Start of Material to process

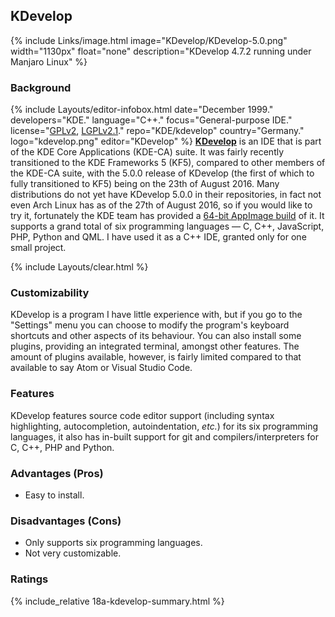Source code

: ## KDevelop
{% include Links/image.html image="KDevelop/KDevelop-5.0.png" width="1130px" float="none" description="KDevelop 4.7.2 running under Manjaro Linux" %}

### Background
{% include Layouts/editor-infobox.html date="December 1999." developers="KDE." language="C++." focus="General-purpose IDE." license="<a href='https://github.com/KDE/kdevelop/blob/master/COPYING' link='_blank'>GPLv2</a>, <a href='https://github.com/KDE/kdevelop/blob/master/COPYING.LIB' link='_blank'>LGPLv2.1</a>." repo="KDE/kdevelop" country="Germany." logo="kdevelop.png" editor="KDevelop" %}
[**KDevelop**](https://www.kdevelop.org/) is an IDE that is part of the KDE Core Applications (KDE-CA) suite. It was fairly recently transitioned to the KDE Frameworks 5 (KF5), compared to other members of the KDE-CA suite, with the 5.0.0 release of KDevelop (the first of which to fully transitioned to KF5) being on the 23th of August 2016. Many distributions do not yet have KDevelop 5.0.0 in their repositories, in fact not even Arch Linux has as of the 27th of August 2016, so if you would like to try it, fortunately the KDE team has provided a [64-bit AppImage build](http://download.kde.org/stable/kdevelop/5.0.0/bin/linux/KDevelop-5.0.0-1-x86_64.AppImage) of it. It supports a grand total of six programming languages &mdash; C, C++, JavaScript, PHP, Python and QML. I have used it as a C++ IDE, granted only for one small project.

{% include Layouts/clear.html %}<br/>
### Customizability
KDevelop is a program I have little experience with, but if you go to the "Settings" menu you can choose to modify the program's keyboard shortcuts and other aspects of its behaviour. You can also install some plugins, providing an integrated terminal, amongst other features. The amount of plugins available, however, is fairly limited compared to that available to say Atom or Visual Studio Code.

### Features
KDevelop features source code editor support (including syntax highlighting, autocompletion, autoindentation, *etc.*) for its six programming languages, it also has in-built support for git and compilers/interpreters for C, C++, PHP and Python.

### Advantages (Pros)
* Easy to install.

### Disadvantages (Cons)
* Only supports six programming languages.
* Not very customizable.

### Ratings
{% include_relative 18a-kdevelop-summary.html %}

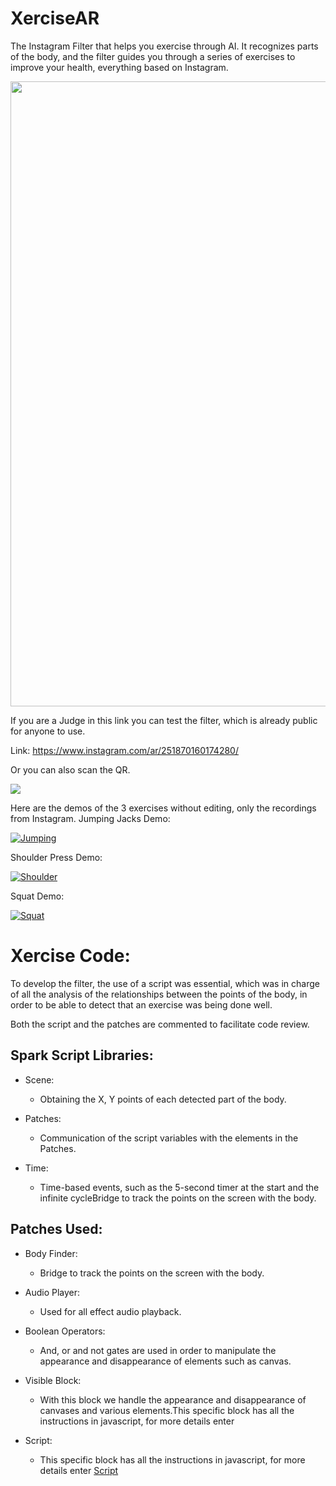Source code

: # XerciseAR
 
The Instagram Filter that helps you exercise through AI. It recognizes parts of the body, and the filter guides you through a series of exercises to improve your health, everything based on Instagram. 

<img src="https://i.ibb.co/ZN4WdbD/Whats-App-Image-2021-11-20-at-8-41-21-PM.jpg" width="1000">

If you are a Judge in this link you can test the filter, which is already public for anyone to use.

Link: https://www.instagram.com/ar/251870160174280/

Or you can also scan the QR.

<img src="https://i.ibb.co/hyQckcC/image.png">

Here are the demos of the 3 exercises without editing, only the recordings from Instagram.
Jumping Jacks Demo:

[![Jumping](https://i.ibb.co/SfZm0G3/clock.jpg)](https://youtu.be/GWBVyP5BqS8)

Shoulder Press Demo:

[![Shoulder](https://i.ibb.co/SfZm0G3/clock.jpg)](https://youtu.be/LvTEQ7AaOu4)

Squat Demo:

[![Squat](https://i.ibb.co/SfZm0G3/clock.jpg)](https://youtu.be/OHn_5Ebqn7A)

# Xercise Code:

To develop the filter, the use of a script was essential, which was in charge of all the analysis of the relationships between the points of the body, in order to be able to detect that an exercise was being done well.

Both the script and the patches are commented to facilitate code review.

 ## Spark Script Libraries:

- Scene:
  - Obtaining the X, Y points of each detected part of the body.

- Patches:
  - Communication of the script variables with the elements in the Patches.
  
- Time:
  - Time-based events, such as the 5-second timer at the start and the infinite cycleBridge to track the points on the screen with the body.

## Patches Used:

- Body Finder:
  - Bridge to track the points on the screen with the body.
  
- Audio Player:
  - Used for all effect audio playback.


- Boolean Operators:
  - And, or and not gates are used in order to manipulate the appearance and disappearance of elements such as canvas.


- Visible Block:
  - With this block we handle the appearance and disappearance of canvases and various elements.This specific block has all the instructions in javascript, for more details enter

- Script:
  - This specific block has all the instructions in javascript, for more details enter [Script](./Xercise%20-%20Spark%20AR/scripts/script.js)
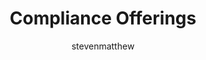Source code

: ---
title: Compliance Offerings
titleSuffix: Azure Storage
description: Learn about compliance offerings
services: storage
author: stevenmatthew

ms.service: storage
ms.topic: conceptual
ms.date: 06/06/2022
ms.author: shaas
ms.subservice: Storage Mover
---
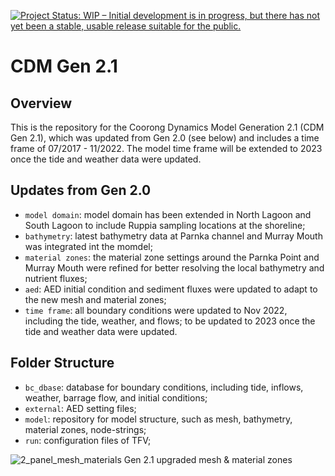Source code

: [![Project Status: WIP – Initial development is in progress, but there has not yet been a stable, usable release suitable for the public.](https://www.repostatus.org/badges/latest/wip.svg)](https://www.repostatus.org/#wip)

# CDM Gen 2.1 

## Overview
This is the repository for the Coorong Dynamics Model Generation 2.1 (CDM Gen 2.1), which was updated from Gen 2.0 (see below) and includes a time frame of 07/2017 - 11/2022. The model time frame will be extended to 2023 once the tide and weather data were updated.

## Updates from Gen 2.0
- `model domain`: model domain has been extended in North Lagoon and South Lagoon to include Ruppia sampling locations at the shoreline; 
- `bathymetry`: latest bathymetry data at Parnka channel and Murray Mouth was integrated int the momdel;
- `material zones`: the material zone settings around the Parnka Point and Murray Mouth were refined for better resolving the local bathymetry and nutrient fluxes;
- `aed`: AED initial condition and sediment fluxes were updated to adapt to the new mesh and material zones;
- `time frame`: all boundary conditions were updated to Nov 2022, including the tide, weather, and flows; to be updated to 2023 once the tide and weather data were updated. 

## Folder Structure
- `bc_dbase`: database for boundary conditions, including tide, inflows, weather, barrage flow, and initial conditions; 
- `external`: AED setting files;
- `model`: repository for model structure, such as mesh, bathymetry, material zones, node-strings;
- `run`: configuration files of TFV;

![2_panel_mesh_materials](https://github.com/AquaticEcoDynamics/CDM/assets/19967037/8f319a3e-2e8c-4f71-8466-1cf82883418c)
Gen 2.1 upgraded mesh & material zones
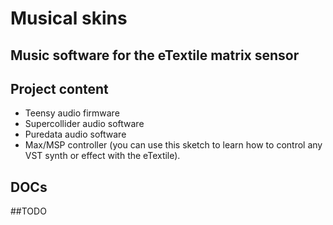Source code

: # Musical skins
## Music software for the eTextile matrix sensor

## Project content
- Teensy audio firmware
- Supercollider audio software
- Puredata audio software
- Max/MSP controller (you can use this sketch to learn how to control any VST synth or effect with the eTextile).

## DOCs


##TODO
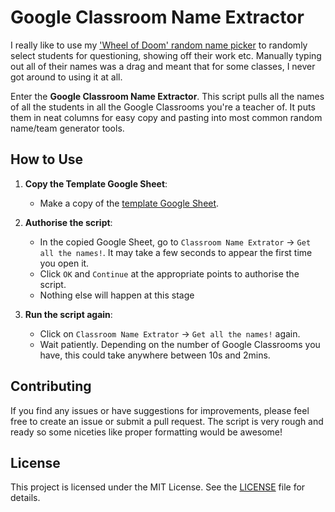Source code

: # Google Classroom Name Extractor

I really like to use my ['Wheel of Doom' random name picker](https://wheelofnames.com/qeh-8dt) to  randomly select students for questioning, showing off their work etc. Manually typing out all of their names was a drag and meant that for some classes, I never got around to using it at all.

Enter the **Google Classroom Name Extractor**. This script pulls all the names of all the students in all the Google Classrooms you're a teacher of. It puts them in neat columns for easy copy and pasting into most common random name/team generator tools.

## How to Use

1. **Copy the Template Google Sheet**:
   - Make a copy of the [template Google Sheet](https://docs.google.com/spreadsheets/d/1DDSE63dyeg4mZdhb0Ghf_pp_3UtdResc2SkTXr7VhUw/edit?usp=sharing).

2. **Authorise the script**:
   - In the copied Google Sheet, go to `Classroom Name Extrator` -> `Get all the names!`. It may take a few seconds to appear the first time you open it.
   - Click `OK` and `Continue` at the appropriate points to authorise the script.
   - Nothing else will happen at this stage

4. **Run the script again**:
   - Click on `Classroom Name Extrator` -> `Get all the names!` again.
   - Wait patiently. Depending on the number of Google Classrooms you have, this could take anywhere between 10s and 2mins.


## Contributing

If you find any issues or have suggestions for improvements, please feel free to create an issue or submit a pull request. The script is very rough and ready so some niceties like proper formatting would be awesome!

## License

This project is licensed under the MIT License. See the [LICENSE](LICENSE) file for details.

End of Material to process

## Action item
Would you give the number of lines of the data that include the string "again"? Nothing else is wanted.

## Solution for this problem
2